Step-by-step with default inputs

Suppose you put the default values into ROI Calculator:

Initial cost
$10,000
Final value
$15,000
Holding period
3 years

Plug those into the formula ROI = (V − C) / C · 100; CAGR = (V/C)^(1/t) − 1 and the result is:

Total ROI
50.00%

How to calculate roi by hand

  1. Subtract the cost from the final value for the net gain: $15,000 − $10,000 = $5,000.
  2. Divide by the cost and multiply by 100: $5,000 / $10,000 = 50% total ROI.
  3. For the annualized rate, divide value by cost and raise to the power 1/t: 1.5^(1/3) ≈ 1.1447.
  4. Subtract 1 and convert to percent: about 14.47% per year.
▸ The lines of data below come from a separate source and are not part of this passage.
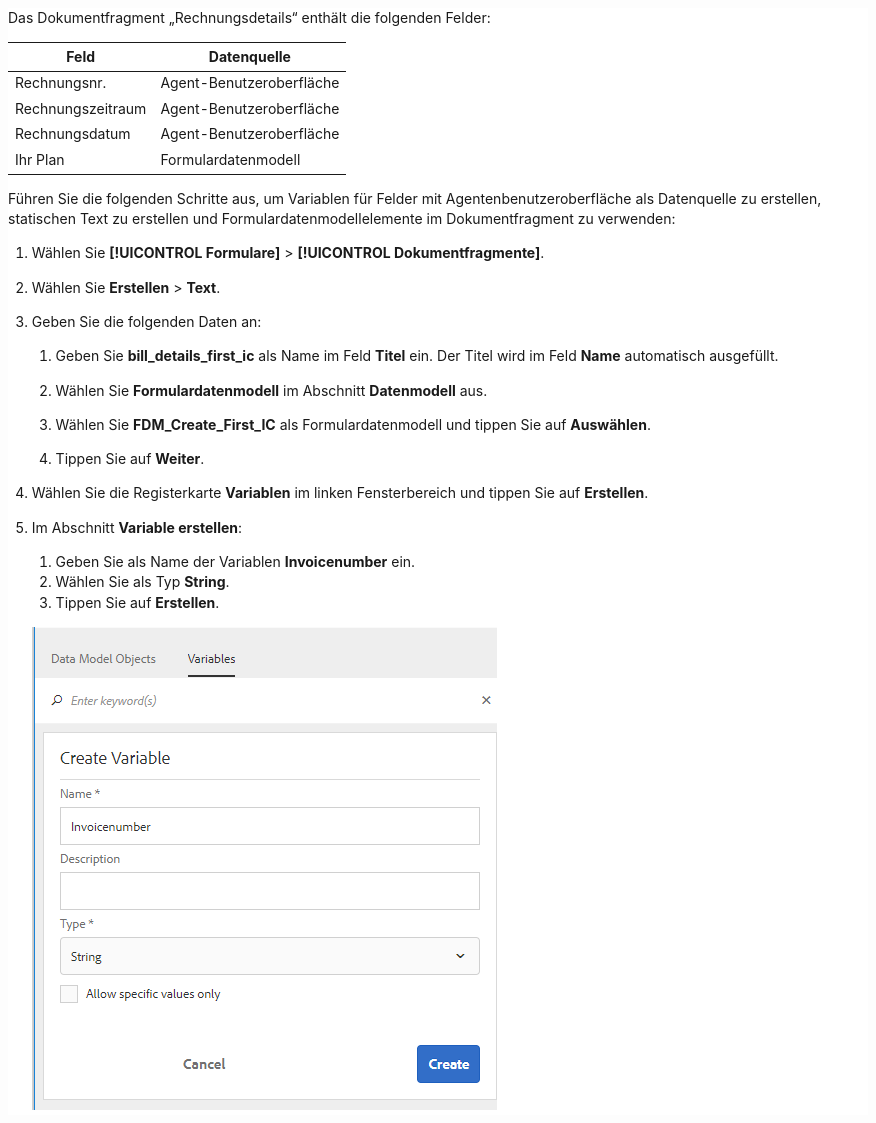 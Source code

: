 Das Dokumentfragment „Rechnungsdetails“ enthält die folgenden Felder:

| Feld | Datenquelle |
|---|---|
| Rechnungsnr. | Agent-Benutzeroberfläche |
| Rechnungszeitraum | Agent-Benutzeroberfläche |
| Rechnungsdatum | Agent-Benutzeroberfläche |
| Ihr Plan | Formulardatenmodell |

Führen Sie die folgenden Schritte aus, um Variablen für Felder mit Agentenbenutzeroberfläche als Datenquelle zu erstellen, statischen Text zu erstellen und Formulardatenmodellelemente im Dokumentfragment zu verwenden:

1. Wählen Sie **[!UICONTROL Formulare]** > **[!UICONTROL Dokumentfragmente]**.

1. Wählen Sie **Erstellen** > **Text**.
1. Geben Sie die folgenden Daten an:

   1. Geben Sie **bill_details_first_ic** als Name im Feld **Titel** ein. Der Titel wird im Feld **Name** automatisch ausgefüllt.

   1. Wählen Sie **Formulardatenmodell** im Abschnitt **Datenmodell** aus.

   1. Wählen Sie **FDM_Create_First_IC** als Formulardatenmodell und tippen Sie auf **Auswählen**.

   1. Tippen Sie auf **Weiter**.

1. Wählen Sie die Registerkarte **Variablen** im linken Fensterbereich und tippen Sie auf **Erstellen**.
1. Im Abschnitt **Variable erstellen**:

   1. Geben Sie als Name der Variablen **Invoicenumber** ein.
   1. Wählen Sie als Typ **String**.
   1. Tippen Sie auf **Erstellen**.

   ![Variable vom String-Typ erstellen](assets/variable_create_string_new.png)

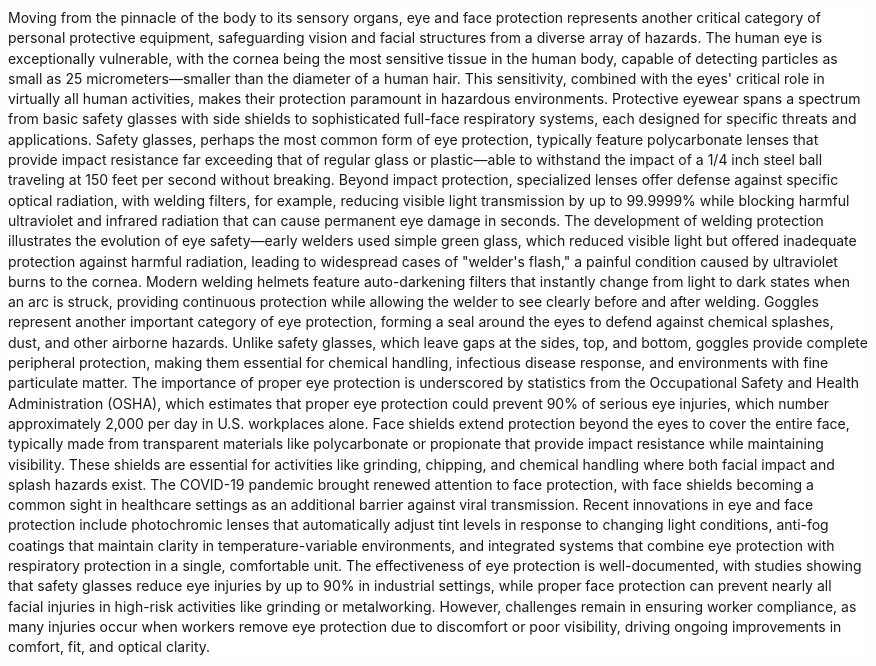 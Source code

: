 Moving from the pinnacle of the body to its sensory organs, eye and face protection represents another critical category of personal protective equipment, safeguarding vision and facial structures from a diverse array of hazards. The human eye is exceptionally vulnerable, with the cornea being the most sensitive tissue in the human body, capable of detecting particles as small as 25 micrometers—smaller than the diameter of a human hair. This sensitivity, combined with the eyes' critical role in virtually all human activities, makes their protection paramount in hazardous environments. Protective eyewear spans a spectrum from basic safety glasses with side shields to sophisticated full-face respiratory systems, each designed for specific threats and applications. Safety glasses, perhaps the most common form of eye protection, typically feature polycarbonate lenses that provide impact resistance far exceeding that of regular glass or plastic—able to withstand the impact of a 1/4 inch steel ball traveling at 150 feet per second without breaking. Beyond impact protection, specialized lenses offer defense against specific optical radiation, with welding filters, for example, reducing visible light transmission by up to 99.9999% while blocking harmful ultraviolet and infrared radiation that can cause permanent eye damage in seconds. The development of welding protection illustrates the evolution of eye safety—early welders used simple green glass, which reduced visible light but offered inadequate protection against harmful radiation, leading to widespread cases of "welder's flash," a painful condition caused by ultraviolet burns to the cornea. Modern welding helmets feature auto-darkening filters that instantly change from light to dark states when an arc is struck, providing continuous protection while allowing the welder to see clearly before and after welding. Goggles represent another important category of eye protection, forming a seal around the eyes to defend against chemical splashes, dust, and other airborne hazards. Unlike safety glasses, which leave gaps at the sides, top, and bottom, goggles provide complete peripheral protection, making them essential for chemical handling, infectious disease response, and environments with fine particulate matter. The importance of proper eye protection is underscored by statistics from the Occupational Safety and Health Administration (OSHA), which estimates that proper eye protection could prevent 90% of serious eye injuries, which number approximately 2,000 per day in U.S. workplaces alone. Face shields extend protection beyond the eyes to cover the entire face, typically made from transparent materials like polycarbonate or propionate that provide impact resistance while maintaining visibility. These shields are essential for activities like grinding, chipping, and chemical handling where both facial impact and splash hazards exist. The COVID-19 pandemic brought renewed attention to face protection, with face shields becoming a common sight in healthcare settings as an additional barrier against viral transmission. Recent innovations in eye and face protection include photochromic lenses that automatically adjust tint levels in response to changing light conditions, anti-fog coatings that maintain clarity in temperature-variable environments, and integrated systems that combine eye protection with respiratory protection in a single, comfortable unit. The effectiveness of eye protection is well-documented, with studies showing that safety glasses reduce eye injuries by up to 90% in industrial settings, while proper face protection can prevent nearly all facial injuries in high-risk activities like grinding or metalworking. However, challenges remain in ensuring worker compliance, as many injuries occur when workers remove eye protection due to discomfort or poor visibility, driving ongoing improvements in comfort, fit, and optical clarity.
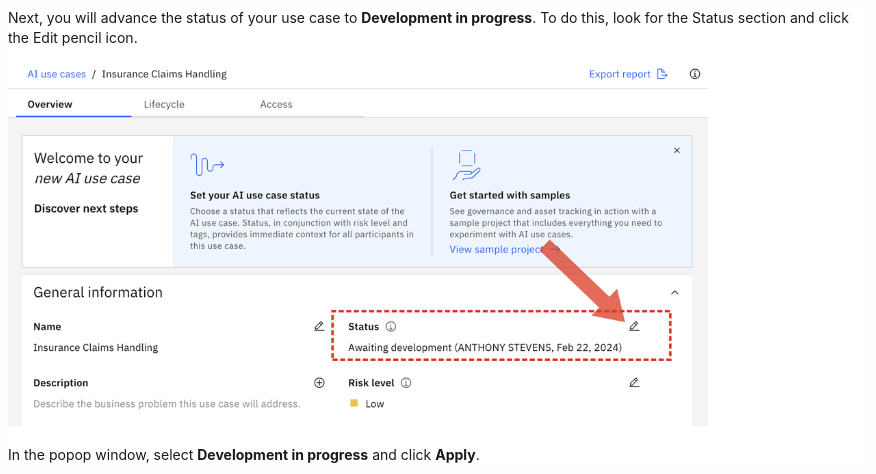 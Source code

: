 Next, you will advance the status of your use case to **Development in progress**.  To do this, look for the Status section and click the Edit pencil icon.

<img width="700" alt="image" src="images/image5-1.png">

In the popop window, select **Development in progress** and click **Apply**.
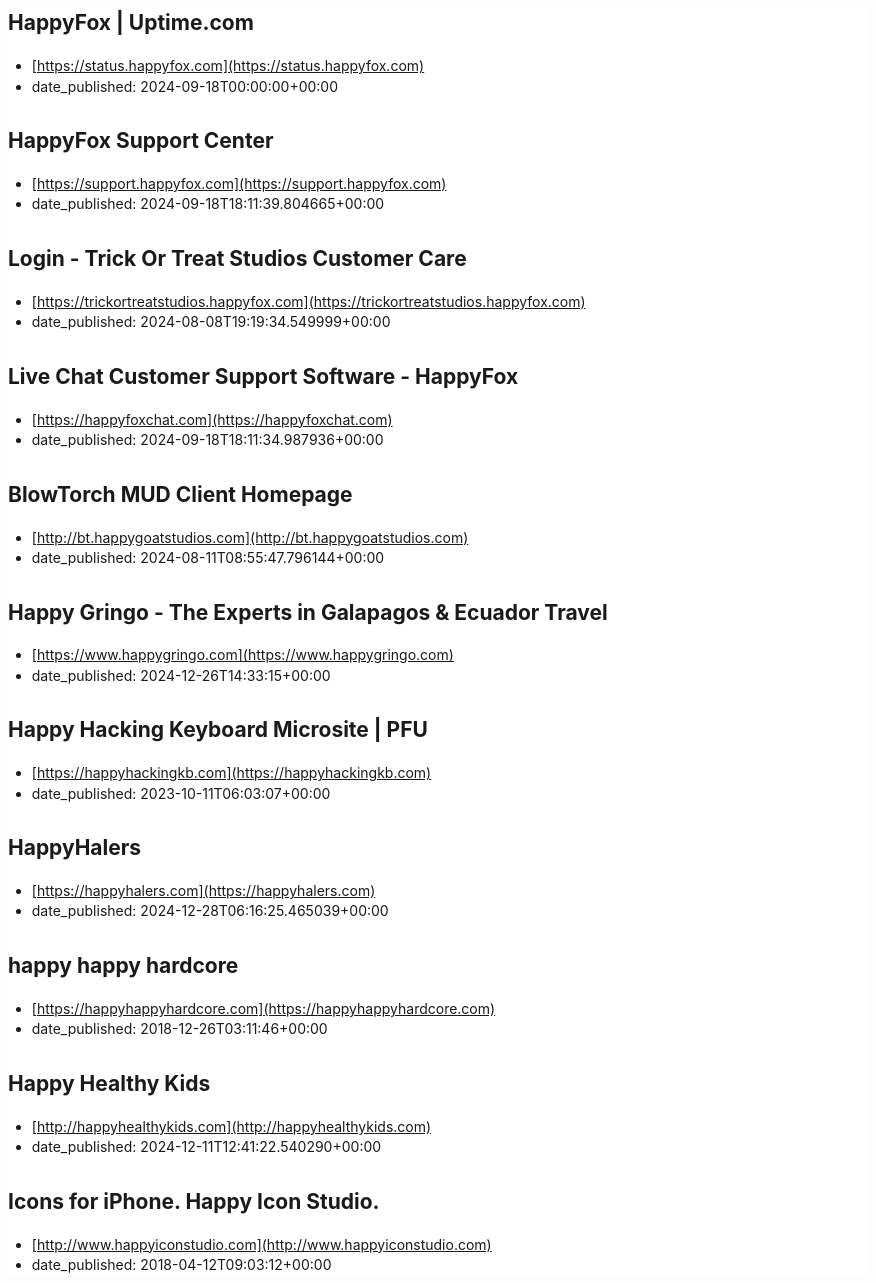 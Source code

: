  ## HappyFox | Uptime.com
 - [https://status.happyfox.com](https://status.happyfox.com)
 - date_published: 2024-09-18T00:00:00+00:00

 ## HappyFox Support Center
 - [https://support.happyfox.com](https://support.happyfox.com)
 - date_published: 2024-09-18T18:11:39.804665+00:00

 ## Login  - Trick Or Treat Studios Customer Care
 - [https://trickortreatstudios.happyfox.com](https://trickortreatstudios.happyfox.com)
 - date_published: 2024-08-08T19:19:34.549999+00:00

 ## Live Chat Customer Support Software - HappyFox
 - [https://happyfoxchat.com](https://happyfoxchat.com)
 - date_published: 2024-09-18T18:11:34.987936+00:00

 ## BlowTorch MUD Client Homepage
 - [http://bt.happygoatstudios.com](http://bt.happygoatstudios.com)
 - date_published: 2024-08-11T08:55:47.796144+00:00

 ## Happy Gringo - The Experts in Galapagos & Ecuador Travel
 - [https://www.happygringo.com](https://www.happygringo.com)
 - date_published: 2024-12-26T14:33:15+00:00

 ## Happy Hacking Keyboard Microsite | PFU
 - [https://happyhackingkb.com](https://happyhackingkb.com)
 - date_published: 2023-10-11T06:03:07+00:00

 ## HappyHalers
 - [https://happyhalers.com](https://happyhalers.com)
 - date_published: 2024-12-28T06:16:25.465039+00:00

 ## happy happy hardcore
 - [https://happyhappyhardcore.com](https://happyhappyhardcore.com)
 - date_published: 2018-12-26T03:11:46+00:00

 ## Happy Healthy Kids
 - [http://happyhealthykids.com](http://happyhealthykids.com)
 - date_published: 2024-12-11T12:41:22.540290+00:00

 ## Icons for iPhone. Happy Icon Studio.
 - [http://www.happyiconstudio.com](http://www.happyiconstudio.com)
 - date_published: 2018-04-12T09:03:12+00:00
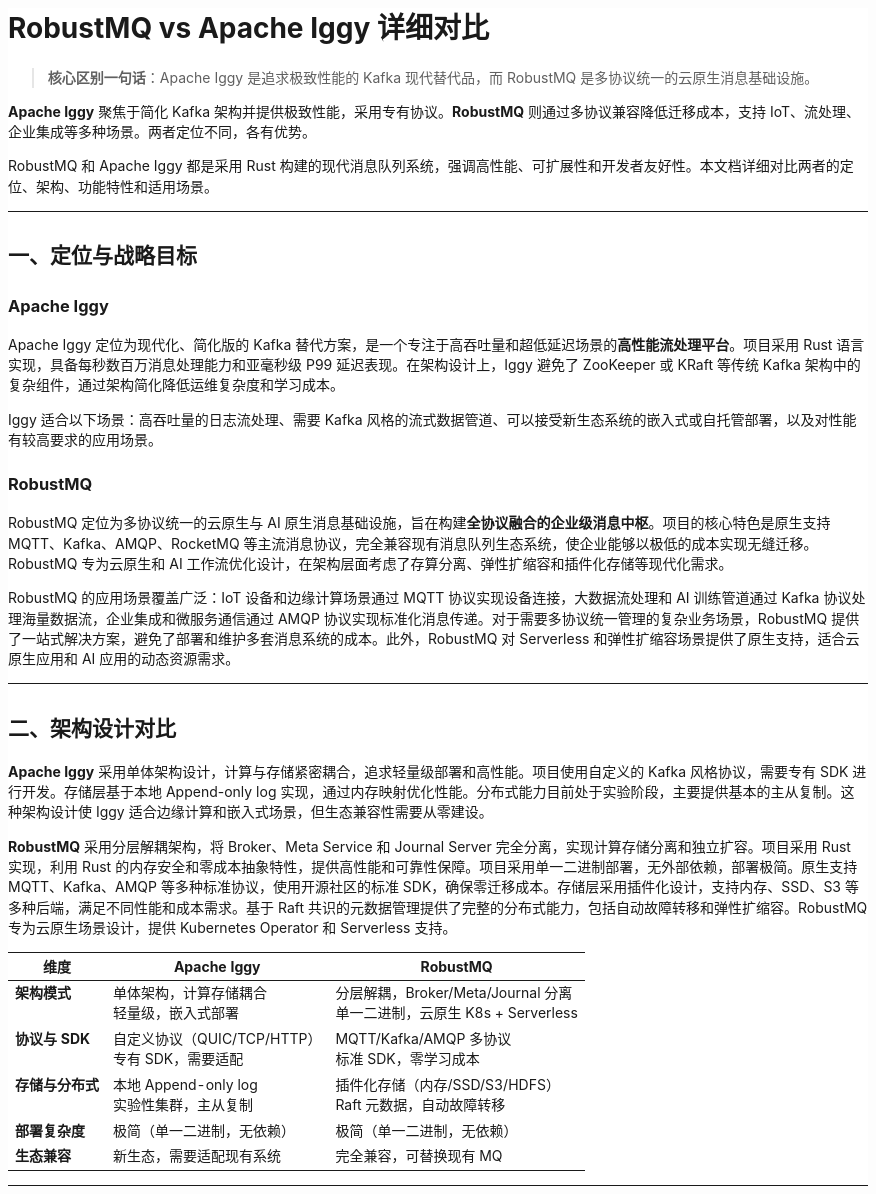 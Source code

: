 # RobustMQ vs Apache Iggy 详细对比

> **核心区别一句话**：Apache Iggy 是追求极致性能的 Kafka 现代替代品，而 RobustMQ 是多协议统一的云原生消息基础设施。

**Apache Iggy** 聚焦于简化 Kafka 架构并提供极致性能，采用专有协议。**RobustMQ** 则通过多协议兼容降低迁移成本，支持 IoT、流处理、企业集成等多种场景。两者定位不同，各有优势。

RobustMQ 和 Apache Iggy 都是采用 Rust 构建的现代消息队列系统，强调高性能、可扩展性和开发者友好性。本文档详细对比两者的定位、架构、功能特性和适用场景。

---

## 一、定位与战略目标

### Apache Iggy

Apache Iggy 定位为现代化、简化版的 Kafka 替代方案，是一个专注于高吞吐量和超低延迟场景的**高性能流处理平台**。项目采用 Rust 语言实现，具备每秒数百万消息处理能力和亚毫秒级 P99 延迟表现。在架构设计上，Iggy 避免了 ZooKeeper 或 KRaft 等传统 Kafka 架构中的复杂组件，通过架构简化降低运维复杂度和学习成本。

Iggy 适合以下场景：高吞吐量的日志流处理、需要 Kafka 风格的流式数据管道、可以接受新生态系统的嵌入式或自托管部署，以及对性能有较高要求的应用场景。

### RobustMQ

RobustMQ 定位为多协议统一的云原生与 AI 原生消息基础设施，旨在构建**全协议融合的企业级消息中枢**。项目的核心特色是原生支持 MQTT、Kafka、AMQP、RocketMQ 等主流消息协议，完全兼容现有消息队列生态系统，使企业能够以极低的成本实现无缝迁移。RobustMQ 专为云原生和 AI 工作流优化设计，在架构层面考虑了存算分离、弹性扩缩容和插件化存储等现代化需求。

RobustMQ 的应用场景覆盖广泛：IoT 设备和边缘计算场景通过 MQTT 协议实现设备连接，大数据流处理和 AI 训练管道通过 Kafka 协议处理海量数据流，企业集成和微服务通信通过 AMQP 协议实现标准化消息传递。对于需要多协议统一管理的复杂业务场景，RobustMQ 提供了一站式解决方案，避免了部署和维护多套消息系统的成本。此外，RobustMQ 对 Serverless 和弹性扩缩容场景提供了原生支持，适合云原生应用和 AI 应用的动态资源需求。

---

## 二、架构设计对比

**Apache Iggy** 采用单体架构设计，计算与存储紧密耦合，追求轻量级部署和高性能。项目使用自定义的 Kafka 风格协议，需要专有 SDK 进行开发。存储层基于本地 Append-only log 实现，通过内存映射优化性能。分布式能力目前处于实验阶段，主要提供基本的主从复制。这种架构设计使 Iggy 适合边缘计算和嵌入式场景，但生态兼容性需要从零建设。

**RobustMQ** 采用分层解耦架构，将 Broker、Meta Service 和 Journal Server 完全分离，实现计算存储分离和独立扩容。项目采用 Rust 实现，利用 Rust 的内存安全和零成本抽象特性，提供高性能和可靠性保障。项目采用单一二进制部署，无外部依赖，部署极简。原生支持 MQTT、Kafka、AMQP 等多种标准协议，使用开源社区的标准 SDK，确保零迁移成本。存储层采用插件化设计，支持内存、SSD、S3 等多种后端，满足不同性能和成本需求。基于 Raft 共识的元数据管理提供了完整的分布式能力，包括自动故障转移和弹性扩缩容。RobustMQ 专为云原生场景设计，提供 Kubernetes Operator 和 Serverless 支持。

| 维度 | Apache Iggy | RobustMQ |
|------|------------|----------|
| **架构模式** | 单体架构，计算存储耦合<br>轻量级，嵌入式部署 | 分层解耦，Broker/Meta/Journal 分离<br>单一二进制，云原生 K8s + Serverless |
| **协议与 SDK** | 自定义协议（QUIC/TCP/HTTP）<br>专有 SDK，需要适配 | MQTT/Kafka/AMQP 多协议<br>标准 SDK，零学习成本 |
| **存储与分布式** | 本地 Append-only log<br>实验性集群，主从复制 | 插件化存储（内存/SSD/S3/HDFS）<br>Raft 元数据，自动故障转移 |
| **部署复杂度** | 极简（单一二进制，无依赖） | 极简（单一二进制，无依赖） |
| **生态兼容** | 新生态，需要适配现有系统 | 完全兼容，可替换现有 MQ |

---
How does the roi calculator work?

Two standard formulas from the Investopedia reference. Total ROI is the net gain divided by the initial cost, times 100 — a pure percentage with no time dimension. The annualized figure is the compound annual growth rate, (V/C)^(1/t) − 1: the single yearly rate that would compound the cost into the final value over the holding period. The calculator deliberately ignores everything between the endpoints — dividends, added capital, taxes, and fees — so it is exact for a buy-and-hold position with no interim cash flows and an approximation for anything else.

References: Investopedia: ROI.

Last reviewed July 2, 2026 · Editorial policy

Frequently asked questions

What is the difference between ROI and annualized return?

ROI is the total percentage gain regardless of how long it took; annualized return (CAGR) spreads that gain over the holding period as a compound yearly rate. A 50% ROI is 14.47% a year over 3 years but only 4.14% a year over 10.

Why not just divide the total ROI by the number of years?

Because growth compounds. Dividing 50% by 3 suggests 16.7% a year, but compounding 16.7% for 3 years produces about 58.8%, not 50%. CAGR — 14.47% here — is the rate that actually reproduces the result.

Can ROI be negative?

Yes — whenever the final value is below the cost. A $10,000 position now worth $8,000 is a −20% ROI, and over 3 years that is a CAGR of about −7.2% a year.

How accurate is this roi calculator?

The math is deterministic — the same inputs always produce the same output, and the formula is shown above. Accuracy of the answer for your situation depends on how well your inputs match reality and how well the formula models the question.

Why is my bank's number different?

Banks add fees, taxes, insurance, and product-specific terms that this calculator deliberately omits to keep the math transparent. Use this to sanity-check a quote, not to replace it.

How do I share my result?

Hit Share at the top of the page. Every input you change is encoded in the URL, so a permalink reproduces exactly what you see. No account needed.